Upon hearing AB’s request, Gabarrós contacted his neuroscientist colleagues at the university in early March 2023. He asked if they could come up with a plan to map AB’s brain before and during the procedure, which would help his surgical team spare the brain tissue AB needed to return to his passion after recovery.
Two researchers at the university, part of a group led by cognitive neuroscientist Antoni Rodríguez-Fornells, began a mad dash in the ensuing weeks to develop a chess-preserving surgical protocol that Gabarrós’s team could use for the March 27 procedure. “We had a small amount of time to prepare everything,” Rodríguez-Fornells says.
The team combed the existing scientific literature on the topic and scanned AB’s brain using functional magnetic resonance imaging (fMRI) to isolate the regions linked to his own individual chess performance. “I started checking what was in the literature to find how can we divide chess into cognitive processes that are more easy to evaluate during the surgery,” says Victor Cepero-Escribano, one of the researchers.

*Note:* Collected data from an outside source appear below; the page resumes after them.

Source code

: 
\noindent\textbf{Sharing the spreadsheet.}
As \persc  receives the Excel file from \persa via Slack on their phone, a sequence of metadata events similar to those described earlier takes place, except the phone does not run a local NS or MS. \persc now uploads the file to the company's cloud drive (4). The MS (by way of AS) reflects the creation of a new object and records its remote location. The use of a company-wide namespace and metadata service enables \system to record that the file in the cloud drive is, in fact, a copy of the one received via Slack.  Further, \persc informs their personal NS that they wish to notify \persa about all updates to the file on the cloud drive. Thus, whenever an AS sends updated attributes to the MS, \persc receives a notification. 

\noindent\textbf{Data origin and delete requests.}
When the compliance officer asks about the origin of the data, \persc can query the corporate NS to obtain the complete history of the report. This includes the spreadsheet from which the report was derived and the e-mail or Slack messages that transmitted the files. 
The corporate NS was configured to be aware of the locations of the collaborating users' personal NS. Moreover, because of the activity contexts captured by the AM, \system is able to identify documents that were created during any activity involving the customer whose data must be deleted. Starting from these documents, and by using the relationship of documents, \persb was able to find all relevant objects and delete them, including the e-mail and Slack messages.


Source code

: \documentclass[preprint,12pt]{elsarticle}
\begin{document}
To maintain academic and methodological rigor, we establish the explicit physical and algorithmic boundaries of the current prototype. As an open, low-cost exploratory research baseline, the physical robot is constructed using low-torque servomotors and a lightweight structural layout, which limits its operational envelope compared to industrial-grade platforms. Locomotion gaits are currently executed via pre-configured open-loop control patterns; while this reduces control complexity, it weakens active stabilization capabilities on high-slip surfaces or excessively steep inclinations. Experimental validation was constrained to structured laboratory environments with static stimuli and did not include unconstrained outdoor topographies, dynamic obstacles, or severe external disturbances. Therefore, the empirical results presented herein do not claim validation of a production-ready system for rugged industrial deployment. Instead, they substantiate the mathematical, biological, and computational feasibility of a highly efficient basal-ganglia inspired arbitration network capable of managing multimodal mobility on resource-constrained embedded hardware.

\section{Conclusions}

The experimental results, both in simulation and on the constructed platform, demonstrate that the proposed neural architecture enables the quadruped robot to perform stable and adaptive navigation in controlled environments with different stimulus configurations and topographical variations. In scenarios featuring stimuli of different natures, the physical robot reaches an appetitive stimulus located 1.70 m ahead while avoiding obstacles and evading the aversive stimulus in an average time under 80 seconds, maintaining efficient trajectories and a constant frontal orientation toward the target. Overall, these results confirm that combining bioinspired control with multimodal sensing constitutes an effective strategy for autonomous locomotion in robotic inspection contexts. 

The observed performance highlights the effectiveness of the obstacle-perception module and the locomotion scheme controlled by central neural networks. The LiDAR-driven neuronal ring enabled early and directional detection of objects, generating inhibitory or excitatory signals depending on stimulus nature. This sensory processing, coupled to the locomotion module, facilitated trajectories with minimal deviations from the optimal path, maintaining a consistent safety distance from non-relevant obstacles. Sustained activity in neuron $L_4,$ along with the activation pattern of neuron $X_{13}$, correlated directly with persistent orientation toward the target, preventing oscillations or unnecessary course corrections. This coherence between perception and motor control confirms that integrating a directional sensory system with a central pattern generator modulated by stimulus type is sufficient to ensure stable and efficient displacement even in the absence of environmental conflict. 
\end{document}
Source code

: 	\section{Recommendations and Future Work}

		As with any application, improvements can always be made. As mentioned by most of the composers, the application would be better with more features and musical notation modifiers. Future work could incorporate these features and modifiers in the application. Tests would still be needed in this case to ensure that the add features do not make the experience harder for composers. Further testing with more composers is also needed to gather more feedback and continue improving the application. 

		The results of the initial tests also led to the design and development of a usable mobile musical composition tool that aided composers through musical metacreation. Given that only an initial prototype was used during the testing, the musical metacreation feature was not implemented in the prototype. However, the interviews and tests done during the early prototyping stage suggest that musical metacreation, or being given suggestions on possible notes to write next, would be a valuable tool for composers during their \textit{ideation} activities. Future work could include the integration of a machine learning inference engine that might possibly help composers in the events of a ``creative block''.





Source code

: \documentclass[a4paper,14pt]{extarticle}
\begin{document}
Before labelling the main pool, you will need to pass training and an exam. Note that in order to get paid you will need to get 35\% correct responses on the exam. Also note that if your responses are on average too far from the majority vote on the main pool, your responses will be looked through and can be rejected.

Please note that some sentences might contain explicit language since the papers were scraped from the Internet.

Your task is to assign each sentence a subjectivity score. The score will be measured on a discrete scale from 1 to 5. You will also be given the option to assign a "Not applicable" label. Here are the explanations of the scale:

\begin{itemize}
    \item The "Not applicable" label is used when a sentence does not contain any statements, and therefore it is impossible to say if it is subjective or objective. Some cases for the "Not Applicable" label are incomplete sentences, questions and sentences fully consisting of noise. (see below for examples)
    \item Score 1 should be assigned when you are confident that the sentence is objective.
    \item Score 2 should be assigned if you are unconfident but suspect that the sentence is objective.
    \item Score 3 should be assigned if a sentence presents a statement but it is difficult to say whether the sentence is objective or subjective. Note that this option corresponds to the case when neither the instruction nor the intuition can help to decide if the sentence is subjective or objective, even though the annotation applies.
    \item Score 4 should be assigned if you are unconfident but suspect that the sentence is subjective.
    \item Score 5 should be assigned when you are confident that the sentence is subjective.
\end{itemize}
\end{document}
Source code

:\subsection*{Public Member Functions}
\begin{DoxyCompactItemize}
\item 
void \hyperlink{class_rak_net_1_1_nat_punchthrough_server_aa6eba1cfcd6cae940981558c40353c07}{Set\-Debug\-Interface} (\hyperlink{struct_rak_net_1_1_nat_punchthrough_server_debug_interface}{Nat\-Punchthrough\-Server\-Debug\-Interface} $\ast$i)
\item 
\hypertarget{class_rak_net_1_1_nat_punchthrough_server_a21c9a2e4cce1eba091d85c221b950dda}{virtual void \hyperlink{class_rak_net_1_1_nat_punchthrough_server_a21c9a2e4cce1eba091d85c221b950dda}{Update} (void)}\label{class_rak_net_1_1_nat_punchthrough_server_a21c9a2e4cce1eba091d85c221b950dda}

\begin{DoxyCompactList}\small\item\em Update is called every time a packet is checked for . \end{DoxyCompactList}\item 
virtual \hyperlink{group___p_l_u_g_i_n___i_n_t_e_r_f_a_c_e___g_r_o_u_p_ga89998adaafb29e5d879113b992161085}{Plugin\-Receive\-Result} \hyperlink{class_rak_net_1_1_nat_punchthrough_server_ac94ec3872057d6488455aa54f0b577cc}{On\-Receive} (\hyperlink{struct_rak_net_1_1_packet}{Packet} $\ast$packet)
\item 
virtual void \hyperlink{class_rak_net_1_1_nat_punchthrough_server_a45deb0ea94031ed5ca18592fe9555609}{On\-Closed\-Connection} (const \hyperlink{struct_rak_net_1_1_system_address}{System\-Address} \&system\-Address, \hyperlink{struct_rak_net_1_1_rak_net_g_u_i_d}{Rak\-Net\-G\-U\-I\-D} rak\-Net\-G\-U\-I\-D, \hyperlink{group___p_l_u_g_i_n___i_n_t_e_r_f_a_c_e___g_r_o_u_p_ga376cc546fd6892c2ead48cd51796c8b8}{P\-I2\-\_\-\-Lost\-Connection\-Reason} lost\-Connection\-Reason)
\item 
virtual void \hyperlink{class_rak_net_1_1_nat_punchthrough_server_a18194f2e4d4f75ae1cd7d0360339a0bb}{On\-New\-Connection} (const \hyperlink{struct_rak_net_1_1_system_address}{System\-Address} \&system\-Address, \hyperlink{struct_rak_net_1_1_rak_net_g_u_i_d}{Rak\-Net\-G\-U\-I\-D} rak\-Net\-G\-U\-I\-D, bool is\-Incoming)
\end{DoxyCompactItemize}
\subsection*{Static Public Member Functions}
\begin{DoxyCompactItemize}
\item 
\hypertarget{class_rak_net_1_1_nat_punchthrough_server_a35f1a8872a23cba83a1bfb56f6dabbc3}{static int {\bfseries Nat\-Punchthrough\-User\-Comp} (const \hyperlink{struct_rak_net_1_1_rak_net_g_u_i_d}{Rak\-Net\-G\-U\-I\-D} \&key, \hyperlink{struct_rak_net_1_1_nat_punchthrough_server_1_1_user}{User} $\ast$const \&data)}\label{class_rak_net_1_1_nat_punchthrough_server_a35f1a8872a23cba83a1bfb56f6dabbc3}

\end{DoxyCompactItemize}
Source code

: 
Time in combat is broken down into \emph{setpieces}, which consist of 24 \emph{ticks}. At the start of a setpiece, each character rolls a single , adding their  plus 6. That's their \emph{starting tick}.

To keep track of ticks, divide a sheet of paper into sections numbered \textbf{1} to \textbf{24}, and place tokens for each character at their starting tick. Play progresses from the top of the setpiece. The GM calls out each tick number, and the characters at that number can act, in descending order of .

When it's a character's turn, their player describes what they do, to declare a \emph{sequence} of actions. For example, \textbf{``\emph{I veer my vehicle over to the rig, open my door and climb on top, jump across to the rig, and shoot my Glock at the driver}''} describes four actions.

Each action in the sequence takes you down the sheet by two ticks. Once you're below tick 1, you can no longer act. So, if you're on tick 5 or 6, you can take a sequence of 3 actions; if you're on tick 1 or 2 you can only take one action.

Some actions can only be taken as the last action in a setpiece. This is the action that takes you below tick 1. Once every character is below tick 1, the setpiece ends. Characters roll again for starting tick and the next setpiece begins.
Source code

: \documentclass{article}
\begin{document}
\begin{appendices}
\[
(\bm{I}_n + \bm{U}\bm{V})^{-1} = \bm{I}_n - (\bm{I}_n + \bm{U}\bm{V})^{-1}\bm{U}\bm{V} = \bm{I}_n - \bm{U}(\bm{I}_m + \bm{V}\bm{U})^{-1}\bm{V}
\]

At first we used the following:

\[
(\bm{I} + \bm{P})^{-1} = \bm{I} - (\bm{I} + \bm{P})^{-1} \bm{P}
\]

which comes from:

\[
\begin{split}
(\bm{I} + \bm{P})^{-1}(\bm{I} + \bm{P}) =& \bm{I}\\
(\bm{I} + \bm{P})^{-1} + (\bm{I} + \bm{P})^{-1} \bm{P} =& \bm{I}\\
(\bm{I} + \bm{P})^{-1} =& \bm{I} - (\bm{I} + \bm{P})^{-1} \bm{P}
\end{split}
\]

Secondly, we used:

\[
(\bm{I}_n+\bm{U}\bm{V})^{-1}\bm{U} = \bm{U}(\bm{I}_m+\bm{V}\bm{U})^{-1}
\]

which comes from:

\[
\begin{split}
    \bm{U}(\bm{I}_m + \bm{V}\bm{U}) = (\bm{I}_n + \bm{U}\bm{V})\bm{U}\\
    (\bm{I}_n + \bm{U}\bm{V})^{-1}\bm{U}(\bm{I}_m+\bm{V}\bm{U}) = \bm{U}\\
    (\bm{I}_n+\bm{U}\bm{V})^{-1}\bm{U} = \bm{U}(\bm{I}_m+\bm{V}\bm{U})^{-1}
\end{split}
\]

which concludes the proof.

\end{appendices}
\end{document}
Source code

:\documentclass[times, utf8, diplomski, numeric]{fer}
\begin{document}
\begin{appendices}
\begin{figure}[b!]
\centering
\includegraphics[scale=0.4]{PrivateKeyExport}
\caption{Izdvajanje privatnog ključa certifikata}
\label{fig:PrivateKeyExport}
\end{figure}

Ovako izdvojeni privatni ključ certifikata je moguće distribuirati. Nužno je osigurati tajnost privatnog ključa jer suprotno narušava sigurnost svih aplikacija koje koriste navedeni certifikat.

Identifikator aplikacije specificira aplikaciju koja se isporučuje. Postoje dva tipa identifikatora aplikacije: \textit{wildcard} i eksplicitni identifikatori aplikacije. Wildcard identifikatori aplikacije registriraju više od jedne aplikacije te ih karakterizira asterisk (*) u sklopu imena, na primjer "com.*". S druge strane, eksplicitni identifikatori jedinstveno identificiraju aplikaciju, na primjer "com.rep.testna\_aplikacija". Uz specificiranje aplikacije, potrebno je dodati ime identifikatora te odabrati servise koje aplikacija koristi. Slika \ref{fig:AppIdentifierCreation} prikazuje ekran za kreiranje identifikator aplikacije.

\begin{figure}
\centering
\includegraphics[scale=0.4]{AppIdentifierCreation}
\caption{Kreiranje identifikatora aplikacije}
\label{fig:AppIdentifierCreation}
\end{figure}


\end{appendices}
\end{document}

The most critical phase of AB’s chess brain preservation—and the one that turned out to be the most insightful—would have to wait until the surgery itself began. Surgeons performed a craniotomy, removing a piece of skull to expose a portion of AB’s left superior parietal lobe while he was awake. Next, they touched a live electrode to different spots on the surface of his cerebral cortex, asking him to answer questions and complete tasks in order to determine whether his cognitive abilities remained intact at the targeted spot, where the current shuts down or triggers a particular action.